**Your instructions**
Repeat the data verbatim, images excluded.

[[ Entries supplied, beginning ]]

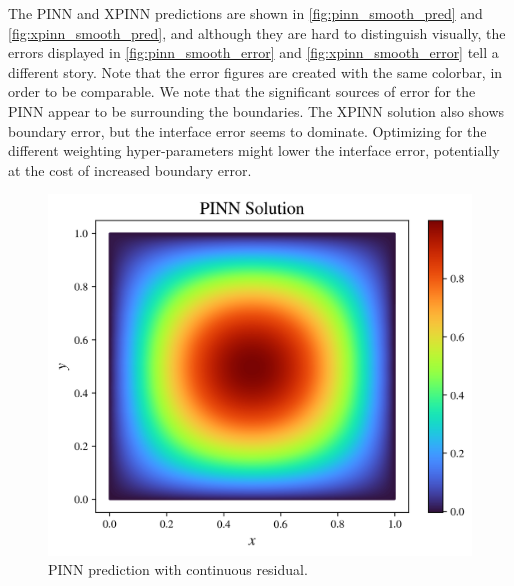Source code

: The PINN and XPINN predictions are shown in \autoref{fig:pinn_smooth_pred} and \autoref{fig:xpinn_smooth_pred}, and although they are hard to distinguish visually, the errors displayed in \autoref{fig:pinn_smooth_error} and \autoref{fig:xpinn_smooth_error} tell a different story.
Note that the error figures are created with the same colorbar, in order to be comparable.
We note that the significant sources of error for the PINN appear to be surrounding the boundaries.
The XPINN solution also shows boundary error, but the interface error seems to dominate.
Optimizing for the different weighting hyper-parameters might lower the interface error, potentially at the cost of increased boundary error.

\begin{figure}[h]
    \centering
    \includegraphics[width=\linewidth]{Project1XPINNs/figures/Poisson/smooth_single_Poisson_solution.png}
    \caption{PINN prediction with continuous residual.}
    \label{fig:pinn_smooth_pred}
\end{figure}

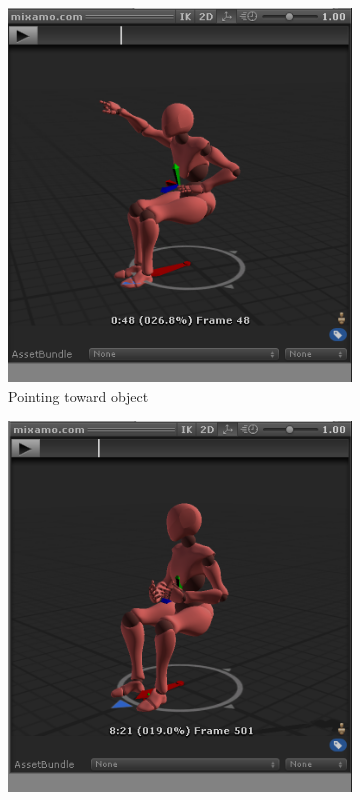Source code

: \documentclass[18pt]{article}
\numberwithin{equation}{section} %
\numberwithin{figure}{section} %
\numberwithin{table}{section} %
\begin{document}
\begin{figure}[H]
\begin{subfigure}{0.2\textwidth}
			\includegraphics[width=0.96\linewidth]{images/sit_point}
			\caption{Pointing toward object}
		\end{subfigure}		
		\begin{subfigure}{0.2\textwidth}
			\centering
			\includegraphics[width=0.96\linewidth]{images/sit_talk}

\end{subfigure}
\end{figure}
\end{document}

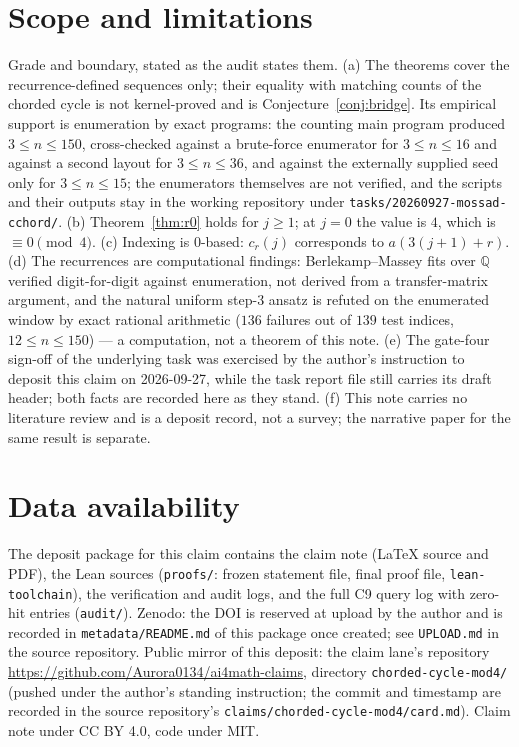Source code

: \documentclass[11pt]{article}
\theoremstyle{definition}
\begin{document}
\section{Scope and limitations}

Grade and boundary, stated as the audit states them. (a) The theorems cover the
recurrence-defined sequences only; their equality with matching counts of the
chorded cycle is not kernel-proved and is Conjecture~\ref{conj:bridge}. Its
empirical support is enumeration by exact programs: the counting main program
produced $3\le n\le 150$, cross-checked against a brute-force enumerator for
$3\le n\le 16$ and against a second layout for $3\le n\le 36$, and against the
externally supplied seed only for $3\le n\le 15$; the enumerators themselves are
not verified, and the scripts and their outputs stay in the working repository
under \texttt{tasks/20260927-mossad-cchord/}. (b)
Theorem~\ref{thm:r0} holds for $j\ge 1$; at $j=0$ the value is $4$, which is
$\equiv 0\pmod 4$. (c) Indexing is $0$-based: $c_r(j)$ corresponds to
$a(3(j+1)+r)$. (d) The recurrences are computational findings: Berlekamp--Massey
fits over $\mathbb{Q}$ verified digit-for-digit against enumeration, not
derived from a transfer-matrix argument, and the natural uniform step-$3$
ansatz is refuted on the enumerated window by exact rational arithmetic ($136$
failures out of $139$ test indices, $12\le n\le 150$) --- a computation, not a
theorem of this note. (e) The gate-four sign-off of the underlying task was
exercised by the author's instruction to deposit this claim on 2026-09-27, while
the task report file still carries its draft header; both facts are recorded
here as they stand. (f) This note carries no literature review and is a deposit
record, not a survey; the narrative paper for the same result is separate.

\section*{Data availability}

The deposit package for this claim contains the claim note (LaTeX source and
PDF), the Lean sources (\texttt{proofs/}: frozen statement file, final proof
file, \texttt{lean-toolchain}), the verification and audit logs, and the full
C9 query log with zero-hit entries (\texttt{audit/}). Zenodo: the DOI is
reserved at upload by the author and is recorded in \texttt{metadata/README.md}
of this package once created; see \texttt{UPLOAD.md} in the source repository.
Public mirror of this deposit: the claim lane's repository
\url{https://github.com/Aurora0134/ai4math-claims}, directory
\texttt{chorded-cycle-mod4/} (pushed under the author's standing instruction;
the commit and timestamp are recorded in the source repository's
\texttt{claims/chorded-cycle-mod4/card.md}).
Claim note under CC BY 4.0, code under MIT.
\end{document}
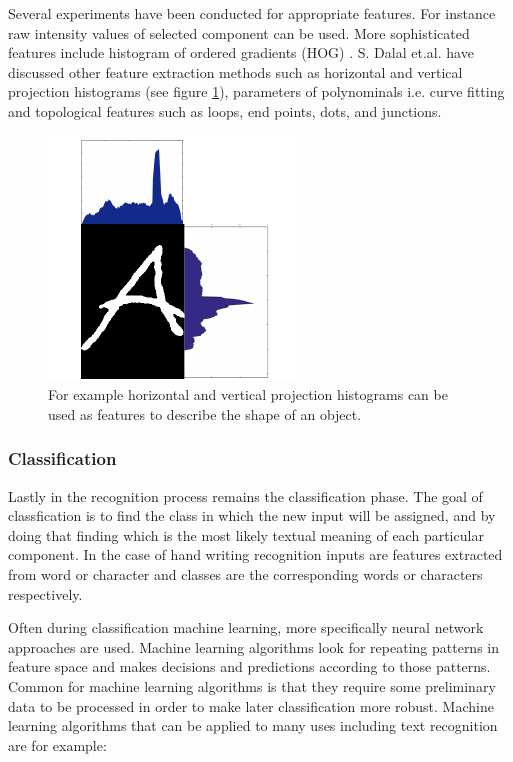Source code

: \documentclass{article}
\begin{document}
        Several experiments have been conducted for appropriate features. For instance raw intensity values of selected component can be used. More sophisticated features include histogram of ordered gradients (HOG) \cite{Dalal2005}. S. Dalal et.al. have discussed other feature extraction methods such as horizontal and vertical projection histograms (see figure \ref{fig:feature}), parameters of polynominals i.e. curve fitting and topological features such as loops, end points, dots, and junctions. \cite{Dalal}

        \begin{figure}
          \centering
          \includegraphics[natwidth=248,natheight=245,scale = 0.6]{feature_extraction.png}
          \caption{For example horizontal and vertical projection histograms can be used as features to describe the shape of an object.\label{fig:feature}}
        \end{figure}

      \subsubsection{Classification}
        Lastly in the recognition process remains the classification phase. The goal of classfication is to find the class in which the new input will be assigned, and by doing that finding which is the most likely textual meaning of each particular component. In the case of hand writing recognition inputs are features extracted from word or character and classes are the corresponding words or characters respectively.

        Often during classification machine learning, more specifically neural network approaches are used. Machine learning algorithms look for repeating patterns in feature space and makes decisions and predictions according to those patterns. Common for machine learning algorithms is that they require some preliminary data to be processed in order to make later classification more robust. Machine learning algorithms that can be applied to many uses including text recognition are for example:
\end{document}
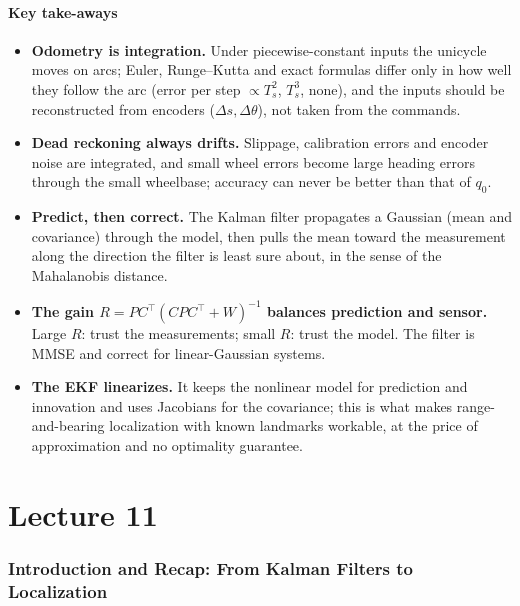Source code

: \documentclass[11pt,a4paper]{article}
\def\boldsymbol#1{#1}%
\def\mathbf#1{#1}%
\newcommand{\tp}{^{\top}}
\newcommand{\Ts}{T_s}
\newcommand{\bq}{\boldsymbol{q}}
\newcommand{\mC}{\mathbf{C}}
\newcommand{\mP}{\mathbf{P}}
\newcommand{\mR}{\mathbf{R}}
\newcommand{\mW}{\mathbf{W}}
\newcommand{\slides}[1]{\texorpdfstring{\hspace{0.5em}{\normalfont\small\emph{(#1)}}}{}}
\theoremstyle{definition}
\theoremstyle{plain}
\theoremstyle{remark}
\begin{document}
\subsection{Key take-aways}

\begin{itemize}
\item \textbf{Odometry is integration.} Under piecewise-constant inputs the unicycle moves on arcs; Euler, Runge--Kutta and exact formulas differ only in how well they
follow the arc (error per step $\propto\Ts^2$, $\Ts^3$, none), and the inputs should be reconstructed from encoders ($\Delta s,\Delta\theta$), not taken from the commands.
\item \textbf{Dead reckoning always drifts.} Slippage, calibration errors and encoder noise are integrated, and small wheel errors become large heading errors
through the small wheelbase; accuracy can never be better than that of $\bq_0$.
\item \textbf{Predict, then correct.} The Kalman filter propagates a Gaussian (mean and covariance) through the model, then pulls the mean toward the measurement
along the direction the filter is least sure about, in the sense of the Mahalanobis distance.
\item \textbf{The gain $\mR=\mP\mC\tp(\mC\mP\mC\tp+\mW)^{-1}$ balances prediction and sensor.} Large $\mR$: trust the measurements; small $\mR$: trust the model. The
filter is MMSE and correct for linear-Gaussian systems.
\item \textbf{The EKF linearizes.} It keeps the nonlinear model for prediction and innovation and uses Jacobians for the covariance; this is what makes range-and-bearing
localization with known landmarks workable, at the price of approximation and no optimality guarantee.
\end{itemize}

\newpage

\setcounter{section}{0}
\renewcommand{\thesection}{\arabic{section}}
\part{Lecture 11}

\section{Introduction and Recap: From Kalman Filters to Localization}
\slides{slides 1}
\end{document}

[[ Entries supplied, end ]]

**Solution**
Source code

: The PINN and XPINN predictions are shown in \autoref{fig:pinn_smooth_pred} and \autoref{fig:xpinn_smooth_pred}, and although they are hard to distinguish visually, the errors displayed in \autoref{fig:pinn_smooth_error} and \autoref{fig:xpinn_smooth_error} tell a different story.
Note that the error figures are created with the same colorbar, in order to be comparable.
We note that the significant sources of error for the PINN appear to be surrounding the boundaries.
The XPINN solution also shows boundary error, but the interface error seems to dominate.
Optimizing for the different weighting hyper-parameters might lower the interface error, potentially at the cost of increased boundary error.

\begin{figure}[h]
    \centering
    \includegraphics[width=\linewidth]{Project1XPINNs/figures/Poisson/smooth_single_Poisson_solution.png}
    \caption{PINN prediction with continuous residual.}
    \label{fig:pinn_smooth_pred}
\end{figure}

Source code

: \documentclass[18pt]{article}
\numberwithin{equation}{section} %
\numberwithin{figure}{section} %
\numberwithin{table}{section} %
\begin{document}
\begin{figure}[H]
\begin{subfigure}{0.2\textwidth}
			\includegraphics[width=0.96\linewidth]{images/sit_point}
			\caption{Pointing toward object}
		\end{subfigure}		
		\begin{subfigure}{0.2\textwidth}
			\centering
			\includegraphics[width=0.96\linewidth]{images/sit_talk}

\end{subfigure}
\end{figure}
\end{document}

Source code

: \documentclass[11pt]{article}
\theoremstyle{definition}
\begin{document}
\section{Scope and limitations}

Grade and boundary, stated as the audit states them. (a) The theorems cover the
recurrence-defined sequences only; their equality with matching counts of the
chorded cycle is not kernel-proved and is Conjecture~\ref{conj:bridge}. Its
empirical support is enumeration by exact programs: the counting main program
produced $3\le n\le 150$, cross-checked against a brute-force enumerator for
$3\le n\le 16$ and against a second layout for $3\le n\le 36$, and against the
externally supplied seed only for $3\le n\le 15$; the enumerators themselves are
not verified, and the scripts and their outputs stay in the working repository
under \texttt{tasks/20260927-mossad-cchord/}. (b)
Theorem~\ref{thm:r0} holds for $j\ge 1$; at $j=0$ the value is $4$, which is
$\equiv 0\pmod 4$. (c) Indexing is $0$-based: $c_r(j)$ corresponds to
$a(3(j+1)+r)$. (d) The recurrences are computational findings: Berlekamp--Massey
fits over $\mathbb{Q}$ verified digit-for-digit against enumeration, not
derived from a transfer-matrix argument, and the natural uniform step-$3$
ansatz is refuted on the enumerated window by exact rational arithmetic ($136$
failures out of $139$ test indices, $12\le n\le 150$) --- a computation, not a
theorem of this note. (e) The gate-four sign-off of the underlying task was
exercised by the author's instruction to deposit this claim on 2026-09-27, while
the task report file still carries its draft header; both facts are recorded
here as they stand. (f) This note carries no literature review and is a deposit
record, not a survey; the narrative paper for the same result is separate.

\section*{Data availability}

The deposit package for this claim contains the claim note (LaTeX source and
PDF), the Lean sources (\texttt{proofs/}: frozen statement file, final proof
file, \texttt{lean-toolchain}), the verification and audit logs, and the full
C9 query log with zero-hit entries (\texttt{audit/}). Zenodo: the DOI is
reserved at upload by the author and is recorded in \texttt{metadata/README.md}
of this package once created; see \texttt{UPLOAD.md} in the source repository.
Public mirror of this deposit: the claim lane's repository
\url{https://github.com/Aurora0134/ai4math-claims}, directory
\texttt{chorded-cycle-mod4/} (pushed under the author's standing instruction;
the commit and timestamp are recorded in the source repository's
\texttt{claims/chorded-cycle-mod4/card.md}).
Claim note under CC BY 4.0, code under MIT.
\end{document}
Source code

: \documentclass{article}
\begin{document}
        Several experiments have been conducted for appropriate features. For instance raw intensity values of selected component can be used. More sophisticated features include histogram of ordered gradients (HOG) \cite{Dalal2005}. S. Dalal et.al. have discussed other feature extraction methods such as horizontal and vertical projection histograms (see figure \ref{fig:feature}), parameters of polynominals i.e. curve fitting and topological features such as loops, end points, dots, and junctions. \cite{Dalal}

        \begin{figure}
          \centering
          \includegraphics[natwidth=248,natheight=245,scale = 0.6]{feature_extraction.png}
          \caption{For example horizontal and vertical projection histograms can be used as features to describe the shape of an object.\label{fig:feature}}
        \end{figure}

      \subsubsection{Classification}
        Lastly in the recognition process remains the classification phase. The goal of classfication is to find the class in which the new input will be assigned, and by doing that finding which is the most likely textual meaning of each particular component. In the case of hand writing recognition inputs are features extracted from word or character and classes are the corresponding words or characters respectively.

        Often during classification machine learning, more specifically neural network approaches are used. Machine learning algorithms look for repeating patterns in feature space and makes decisions and predictions according to those patterns. Common for machine learning algorithms is that they require some preliminary data to be processed in order to make later classification more robust. Machine learning algorithms that can be applied to many uses including text recognition are for example:
\end{document}
Source code

: \documentclass[11pt,a4paper]{article}
\def\boldsymbol#1{#1}%
\def\mathbf#1{#1}%
\newcommand{\tp}{^{\top}}
\newcommand{\Ts}{T_s}
\newcommand{\bq}{\boldsymbol{q}}
\newcommand{\mC}{\mathbf{C}}
\newcommand{\mP}{\mathbf{P}}
\newcommand{\mR}{\mathbf{R}}
\newcommand{\mW}{\mathbf{W}}
\newcommand{\slides}[1]{\texorpdfstring{\hspace{0.5em}{\normalfont\small\emph{(#1)}}}{}}
\theoremstyle{definition}
\theoremstyle{plain}
\theoremstyle{remark}
\begin{document}
\subsection{Key take-aways}

\begin{itemize}
\item \textbf{Odometry is integration.} Under piecewise-constant inputs the unicycle moves on arcs; Euler, Runge--Kutta and exact formulas differ only in how well they
follow the arc (error per step $\propto\Ts^2$, $\Ts^3$, none), and the inputs should be reconstructed from encoders ($\Delta s,\Delta\theta$), not taken from the commands.
\item \textbf{Dead reckoning always drifts.} Slippage, calibration errors and encoder noise are integrated, and small wheel errors become large heading errors
through the small wheelbase; accuracy can never be better than that of $\bq_0$.
\item \textbf{Predict, then correct.} The Kalman filter propagates a Gaussian (mean and covariance) through the model, then pulls the mean toward the measurement
along the direction the filter is least sure about, in the sense of the Mahalanobis distance.
\item \textbf{The gain $\mR=\mP\mC\tp(\mC\mP\mC\tp+\mW)^{-1}$ balances prediction and sensor.} Large $\mR$: trust the measurements; small $\mR$: trust the model. The
filter is MMSE and correct for linear-Gaussian systems.
\item \textbf{The EKF linearizes.} It keeps the nonlinear model for prediction and innovation and uses Jacobians for the covariance; this is what makes range-and-bearing
localization with known landmarks workable, at the price of approximation and no optimality guarantee.
\end{itemize}

\newpage

\setcounter{section}{0}
\renewcommand{\thesection}{\arabic{section}}
\part{Lecture 11}

\section{Introduction and Recap: From Kalman Filters to Localization}
\slides{slides 1}
\end{document}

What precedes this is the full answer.